▶ **WORK INSTRUCTIONS**
Go through the records below and copy out every line holding "input".

[Stored data]
***

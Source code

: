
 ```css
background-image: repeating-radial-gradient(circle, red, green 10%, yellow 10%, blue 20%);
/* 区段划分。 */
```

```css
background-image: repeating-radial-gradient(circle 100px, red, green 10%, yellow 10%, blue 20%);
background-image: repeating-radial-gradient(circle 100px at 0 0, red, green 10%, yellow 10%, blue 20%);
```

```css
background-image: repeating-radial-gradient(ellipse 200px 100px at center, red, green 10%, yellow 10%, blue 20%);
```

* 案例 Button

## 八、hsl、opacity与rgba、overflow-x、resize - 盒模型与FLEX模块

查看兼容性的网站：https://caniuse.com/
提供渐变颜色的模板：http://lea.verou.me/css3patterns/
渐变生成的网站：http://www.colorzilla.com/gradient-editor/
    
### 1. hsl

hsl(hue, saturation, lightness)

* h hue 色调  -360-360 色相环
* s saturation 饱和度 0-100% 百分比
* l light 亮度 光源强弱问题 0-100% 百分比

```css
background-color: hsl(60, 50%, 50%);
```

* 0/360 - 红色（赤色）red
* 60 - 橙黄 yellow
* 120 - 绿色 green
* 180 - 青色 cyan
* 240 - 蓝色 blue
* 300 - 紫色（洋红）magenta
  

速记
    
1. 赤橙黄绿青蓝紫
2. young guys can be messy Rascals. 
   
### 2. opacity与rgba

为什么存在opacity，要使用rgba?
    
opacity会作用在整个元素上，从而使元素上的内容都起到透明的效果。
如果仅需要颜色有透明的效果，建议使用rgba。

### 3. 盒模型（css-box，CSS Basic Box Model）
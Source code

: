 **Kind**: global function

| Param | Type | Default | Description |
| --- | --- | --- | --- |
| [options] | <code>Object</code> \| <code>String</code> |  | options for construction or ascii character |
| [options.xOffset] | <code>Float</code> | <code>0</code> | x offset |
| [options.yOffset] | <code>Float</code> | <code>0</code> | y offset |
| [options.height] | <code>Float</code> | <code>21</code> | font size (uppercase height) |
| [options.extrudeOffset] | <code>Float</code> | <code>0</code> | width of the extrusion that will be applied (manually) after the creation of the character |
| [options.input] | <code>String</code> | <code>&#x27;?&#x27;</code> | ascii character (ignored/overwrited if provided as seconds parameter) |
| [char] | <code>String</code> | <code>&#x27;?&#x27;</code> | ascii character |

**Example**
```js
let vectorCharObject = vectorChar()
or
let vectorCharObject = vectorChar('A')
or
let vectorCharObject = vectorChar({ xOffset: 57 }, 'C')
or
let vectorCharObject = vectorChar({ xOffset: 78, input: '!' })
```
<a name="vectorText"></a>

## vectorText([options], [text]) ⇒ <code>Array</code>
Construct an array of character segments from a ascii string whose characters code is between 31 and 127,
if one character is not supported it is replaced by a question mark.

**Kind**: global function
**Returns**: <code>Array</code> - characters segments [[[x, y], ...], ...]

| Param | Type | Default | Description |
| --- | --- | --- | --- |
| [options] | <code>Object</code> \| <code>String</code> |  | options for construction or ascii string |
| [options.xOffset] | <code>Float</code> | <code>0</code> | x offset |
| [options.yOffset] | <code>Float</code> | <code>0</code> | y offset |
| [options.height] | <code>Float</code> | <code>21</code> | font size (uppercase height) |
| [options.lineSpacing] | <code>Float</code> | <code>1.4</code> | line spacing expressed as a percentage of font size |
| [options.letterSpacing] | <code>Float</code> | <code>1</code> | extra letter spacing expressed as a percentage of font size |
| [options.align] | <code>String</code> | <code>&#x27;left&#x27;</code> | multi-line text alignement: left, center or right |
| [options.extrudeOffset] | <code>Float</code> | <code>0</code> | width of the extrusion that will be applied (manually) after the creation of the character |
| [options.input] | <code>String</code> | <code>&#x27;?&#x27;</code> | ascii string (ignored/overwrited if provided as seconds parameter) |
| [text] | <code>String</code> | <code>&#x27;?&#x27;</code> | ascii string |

***

▶ **THE COMPLETED TASK**
| [options.input] | <code>String</code> | <code>&#x27;?&#x27;</code> | ascii character (ignored/overwrited if provided as seconds parameter) |
let vectorCharObject = vectorChar({ xOffset: 78, input: '!' })
| [options.input] | <code>String</code> | <code>&#x27;?&#x27;</code> | ascii string (ignored/overwrited if provided as seconds parameter) |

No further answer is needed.